R = running or runnable (on run queue) N = low-priority (nice to other users) L = has pages locked into memory (for real-time and custom IO)
Especially the last part L is happening. Is this a bug in ospd-openvas? I've never experienced this issue before when using Debian 11.5 with same specs as below, except Debian 12
Debian 12 (bookworm) 8 vCPU 16 MEM Used the docker solution from OpenVas Latest images pulled and installed
Extra information:
Tasks: 169 total, 4 running, 165 sleeping, 0 stopped, 0 zombie %Cpu(s): 0.8 us, 0.2 sy, 70.7 ni, 23.3 id, 0.0 wa, 0.0 hi, 2.5 si, 2.6 st MiB Mem : 15823.6 total, 249.8 free, 2185.4 used, 13855.3 buff/cache MiB Swap: 8192.0 total, 8075.0 free, 117.0 used. 13638.3 avail Mem
PID USER PR NI VIRT RES SHR S %CPU %MEM TIME+ COMMAND
1153249 docker 30 10 10.8t 16228 7556 R 100.0 0.1 9,57 openvas --scan-start 57278eb0-2a35-456b-8661-ec049570ea49 1153257 docker 30 10 10.8t 16240 7568 R 99.7 0.1 9,53 openvas --scan-start c0ce0ed3-6856-48d1-9321-86d0593afcd1 1153253 docker 30 10 10.8t 16220 7552 R 99.3 0.1 9,55 openvas --scan-start 3b420acc-947c-4fd3-a4f8-2e0b94465c9c
Scans keep on running infinitely. When using strace on the pid no output is shown. The process is not a zombie. Somewhere the process is not getting killed.
I've tried with the default docker-compose file on a Debian 12 server. The VM is running on Amazon btw. Doesn't make a difference, because I used a Debian 11.5 before on Amazon (same architecture) and that one worked just fine.

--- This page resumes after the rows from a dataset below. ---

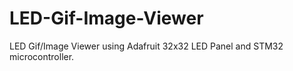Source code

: # LED-Gif-Image-Viewer
LED Gif/Image Viewer using Adafruit 32x32 LED Panel and STM32 microcontroller.
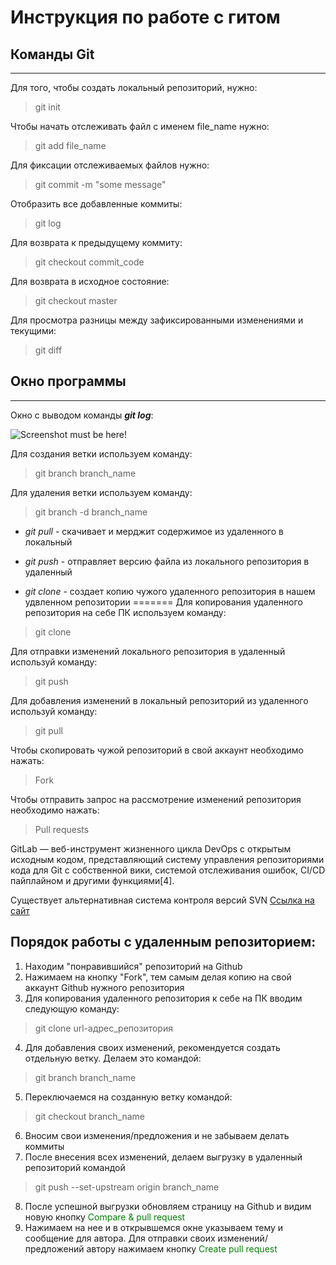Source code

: # Инструкция по работе с гитом 

## Команды Git 
---

Для того, чтобы создать локальный репозиторий, нужно:
> git init

Чтобы начать отслеживать файл с именем file_name нужно:
> git add file_name

Для фиксации отслеживаемых файлов нужно:
> git commit -m "some message"

Отобразить все добавленные коммиты:
> git log

Для возврата к предыдущему коммиту:
> git checkout commit_code

Для возврата в исходное состояние:
> git checkout master

Для просмотра разницы между зафиксированными изменениями и текущими:
> git diff

## Окно программы 
---

Окно с выводом команды ***git log***:

![Screenshot must be here!](./git_window.JPG)

Для создания ветки используем команду:
> git branch branch_name

Для удаления ветки используем команду:
> git branch -d branch_name



* *git pull* - скачивает и мерджит содержимое из удаленного в локальный 

* *git push* - отправляет версию файла из локального репозитория в удаленный

* *git clone* - создает копию чужого удаленного репозитория в нашем удвленном репозитории
=======
Для копирования удаленного репозитория на себе ПК используем команду:
> git clone

Для отправки изменений локального репозитория в удаленный используй команду:
> git push

Для добавления изменений в локальный репозиторий из удаленного используй команду:
> git pull

Чтобы скопировать чужой репозиторий в свой аккаунт необходимо нажать:
> Fork

Чтобы отправить запрос на рассмотрение изменений репозитория необходимо нажать:
> Pull requests


GitLab — веб-инструмент жизненного цикла DevOps с открытым исходным кодом, представляющий систему управления репозиториями кода для Git с собственной вики, системой отслеживания ошибок, CI/CD пайплайном и другими функциями[4].

Существует альтернативная система контроля версий SVN
[Ссылка на сайт](https://subversion.apache.org/)

## Порядок работы с удаленным репозиторием:
1. Находим "понравившийся" репозиторий на Github
2. Нажимаем на кнопку "Fork", тем самым делая копию на свой аккаунт Github нужного репозитория
3. Для копирования удаленного репозитория к себе на ПК вводим следующую команду:
> git clone url-адрес_репозитория
4. Для добавления своих изменений, рекомендуется создать отдельную ветку. Делаем это командой:
> git branch branch_name
5. Переключаемся на созданную ветку командой:
> git checkout branch_name
6. Вносим свои изменения/предложения и не забываем делать коммиты
7. После внесения всех изменений, делаем выгрузку в удаленный репозиторий командой
> git push --set-upstream origin branch_name
8. После успешной выгрузки обновляем страницу на Github и видим новую кнопку
<span style="color:green">Compare & pull request</span>
9. Нажимаем на нее и в открывшемся окне указываем тему и сообщение для автора. Для отправки своих изменений/предложений автору нажимаем кнопку <span style="color:green">Create pull request</span>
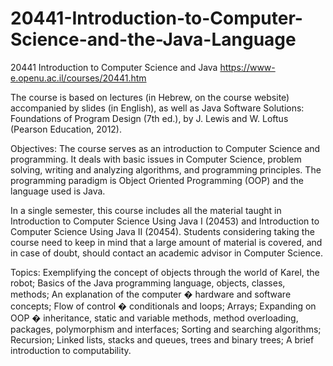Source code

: # 20441-Introduction-to-Computer-Science-and-the-Java-Language

20441 Introduction to Computer Science and Java
https://www-e.openu.ac.il/courses/20441.htm

The course is based on lectures (in Hebrew, on the course website) accompanied by slides (in English), as well as Java Software Solutions: Foundations of Program Design (7th ed.), by J. Lewis and W. Loftus (Pearson Education, 2012).

Objectives: The course serves as an introduction to Computer Science and programming. It deals with basic issues in Computer Science, problem solving, writing and analyzing algorithms, and programming principles. The programming paradigm is Object Oriented Programming (OOP) and the language used is Java.

In a single semester, this course includes all the material taught in Introduction to Computer Science Using Java I (20453) and Introduction to Computer Science Using Java II (20454). Students considering taking the course need to keep in mind that a large amount of material is covered, and in case of doubt, should contact an academic advisor in Computer Science.

Topics: Exemplifying the concept of objects through the world of Karel, the robot; Basics of the Java programming language, objects, classes, methods; An explanation of the computer � hardware and software concepts; Flow of control � conditionals and loops; Arrays; Expanding on OOP � inheritance, static and variable methods, method overloading, packages, polymorphism and interfaces; Sorting and searching algorithms; Recursion; Linked lists, stacks and queues, trees and binary trees; A brief introduction to computability.

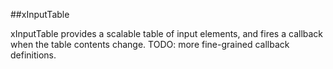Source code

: ##xInputTable

xInputTable provides a scalable table of input elements, and fires a callback when the table contents change.  TODO: more fine-grained callback definitions.

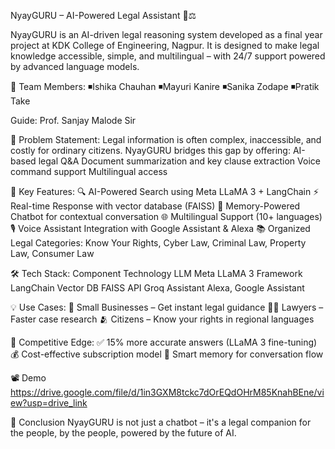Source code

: NyayGURU – AI-Powered Legal Assistant 🧠⚖️

NyayGURU is an AI-driven legal reasoning system developed as a final year project at KDK College of Engineering, Nagpur. It is designed to make legal knowledge accessible, simple, and multilingual – with 24/7 support powered by advanced language models.

👥 Team Members:
◾Ishika Chauhan
◾Mayuri Kanire
◾Sanika Zodape
◾Pratik Take

Guide: Prof. Sanjay Malode Sir 

🧩 Problem Statement:
Legal information is often complex, inaccessible, and costly for ordinary citizens. NyayGURU bridges this gap by offering:
AI-based legal Q&A
Document summarization and key clause extraction
Voice command support
Multilingual access

🚀 Key Features:
🔍 AI-Powered Search using Meta LLaMA 3 + LangChain
⚡ Real-time Response with vector database (FAISS)
🧠 Memory-Powered Chatbot for contextual conversation
🌐 Multilingual Support (10+ languages)
🎙️ Voice Assistant Integration with Google Assistant & Alexa
📚 Organized Legal Categories: Know Your Rights, Cyber Law, Criminal Law, Property Law, Consumer Law

🛠️ Tech Stack:
Component               	Technology
LLM	                      Meta LLaMA 3
Framework               	LangChain
Vector DB	                FAISS
API	                      Groq
Assistant	                Alexa, Google Assistant

💡 Use Cases:
🧾 Small Businesses – Get instant legal guidance
👩‍⚖️ Lawyers – Faster case research
🫂 Citizens – Know your rights in regional languages

🌟 Competitive Edge:
✅ 15% more accurate answers (LLaMA 3 fine-tuning)
💰 Cost-effective subscription model
🧠 Smart memory for conversation flow

📽️ Demo
https://drive.google.com/file/d/1in3GXM8tckc7dOrEQdOHrM85KnahBEne/view?usp=drive_link

🏁 Conclusion
NyayGURU is not just a chatbot – it's a legal companion for the people, by the people, powered by the future of AI.

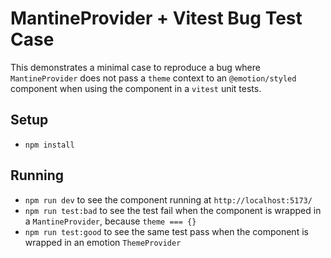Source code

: # MantineProvider + Vitest Bug Test Case

This demonstrates a minimal case to reproduce a bug where `MantineProvider` does not pass a `theme` context to an `@emotion/styled` component when using the component in a `vitest` unit tests.

## Setup

- `npm install`

## Running

- `npm run dev` to see the component running at `http://localhost:5173/`
- `npm run test:bad` to see the test fail when the component is wrapped in a `MantineProvider`, because `theme === {}`
- `npm run test:good` to see the same test pass when the component is wrapped in an emotion `ThemeProvider`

Same docker-compose file.
I am seeing the same thing with our deployment using our helm chart: https://github.com/fpm-git/Greenbone-Community-Edition-Helm
We've been investigating this an it appears to be similar to the OP with a more recent build of OpenVAS.
Including the quoted bit below.
(gdb) bt #0 0x00007f39f099ef1e in resize_set (reallocated_buckets_bitmap=0x7472682d5010, old_size=2660584736, hash_table=0x563b9e954760) at ../../../glib/ghash.c:834 #1 g_hash_table_resize (hash_table=0x563b9e954760) at ../../../glib/ghash.c:888 #2 0x00007f39f09a0d3e in g_hash_table_destroy (hash_table=0x563b9e954760) at ../../../glib/ghash.c:1488 #3 0x00007f39f0aa18c0 in destroy_scan_globals () from /usr/local/lib/libopenvas_misc.so.22 #4 0x0000563b9d621107 in openvas () #5 0x00007f39f0591d0a in __libc_start_main (main=0x563b9d61cd50 <main>, argc=3, argv=0x7ffe314163d8, init=<optimized out>, fini=<optimized out>, rtld_fini=<optimized out>, stack_end=0x7ffe314163c8) at ../csu/libc-start.c:308 #6 0x0000563b9d61cd8a in _start ()

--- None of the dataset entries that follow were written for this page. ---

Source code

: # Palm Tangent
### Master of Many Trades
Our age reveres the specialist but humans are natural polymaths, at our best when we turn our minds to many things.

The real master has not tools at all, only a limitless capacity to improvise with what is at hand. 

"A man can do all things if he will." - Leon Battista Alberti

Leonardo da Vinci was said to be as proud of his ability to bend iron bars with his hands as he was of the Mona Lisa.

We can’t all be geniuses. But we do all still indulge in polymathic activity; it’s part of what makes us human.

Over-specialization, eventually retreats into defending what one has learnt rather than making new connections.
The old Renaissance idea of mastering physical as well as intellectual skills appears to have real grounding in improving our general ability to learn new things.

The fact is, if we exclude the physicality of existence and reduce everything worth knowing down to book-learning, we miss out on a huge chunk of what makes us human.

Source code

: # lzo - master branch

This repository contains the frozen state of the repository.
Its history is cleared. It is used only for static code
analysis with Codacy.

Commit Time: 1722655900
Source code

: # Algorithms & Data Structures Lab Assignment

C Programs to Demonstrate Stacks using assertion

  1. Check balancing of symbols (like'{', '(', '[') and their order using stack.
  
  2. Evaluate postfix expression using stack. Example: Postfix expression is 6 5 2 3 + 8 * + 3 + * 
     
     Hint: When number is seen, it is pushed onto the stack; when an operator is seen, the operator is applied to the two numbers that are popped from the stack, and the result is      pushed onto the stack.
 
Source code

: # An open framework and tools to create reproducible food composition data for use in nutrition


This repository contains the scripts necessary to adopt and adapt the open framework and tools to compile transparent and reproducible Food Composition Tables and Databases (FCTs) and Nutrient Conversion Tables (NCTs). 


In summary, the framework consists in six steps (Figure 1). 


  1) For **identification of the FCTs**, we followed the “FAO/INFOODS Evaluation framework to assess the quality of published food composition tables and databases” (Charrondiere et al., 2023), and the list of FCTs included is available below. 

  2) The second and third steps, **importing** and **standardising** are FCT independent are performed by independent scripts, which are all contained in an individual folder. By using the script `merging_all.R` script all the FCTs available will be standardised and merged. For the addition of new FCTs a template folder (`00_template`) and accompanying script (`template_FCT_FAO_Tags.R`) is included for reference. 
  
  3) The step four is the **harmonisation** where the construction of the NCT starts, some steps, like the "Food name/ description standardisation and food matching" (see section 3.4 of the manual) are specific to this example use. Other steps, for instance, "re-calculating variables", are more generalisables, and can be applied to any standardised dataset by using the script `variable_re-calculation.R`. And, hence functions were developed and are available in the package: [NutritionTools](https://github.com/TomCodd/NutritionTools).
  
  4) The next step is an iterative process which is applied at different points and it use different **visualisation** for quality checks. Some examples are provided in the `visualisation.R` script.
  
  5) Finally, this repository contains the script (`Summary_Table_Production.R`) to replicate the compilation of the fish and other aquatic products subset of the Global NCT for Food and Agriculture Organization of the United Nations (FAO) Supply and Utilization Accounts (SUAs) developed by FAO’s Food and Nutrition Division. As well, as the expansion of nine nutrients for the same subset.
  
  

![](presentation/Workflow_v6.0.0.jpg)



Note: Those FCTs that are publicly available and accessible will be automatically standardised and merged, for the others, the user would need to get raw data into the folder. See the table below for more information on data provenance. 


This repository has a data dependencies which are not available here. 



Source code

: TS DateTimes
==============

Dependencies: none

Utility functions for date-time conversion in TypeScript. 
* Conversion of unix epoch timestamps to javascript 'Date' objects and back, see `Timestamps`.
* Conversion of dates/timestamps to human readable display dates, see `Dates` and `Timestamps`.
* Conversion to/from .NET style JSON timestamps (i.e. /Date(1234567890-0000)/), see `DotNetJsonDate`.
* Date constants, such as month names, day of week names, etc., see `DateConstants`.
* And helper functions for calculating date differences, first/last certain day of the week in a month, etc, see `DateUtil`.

We seem to see it only when there is authenticated scans being used.
We're on the latest greenbone/ospd-openvas:stable, dated 2022-12-12T14:39:05.303393489Z, and we're seeing an issue where the openvas processes hang around after the tasks have been marked as done, taking up 100% of a CPU core.
The container is running in kubernetes with a deployment converted (with some small adaptations) from the community container docker-compose file.
Example:
The task is already marked as finished. Attaching with gdb gives:
it seems to be stuck in:
.. which I think corresponds to
in glib/ghash.c
That's as far as I have dug; I'm guessing it might be some sort of memory corruption or concurrency issue?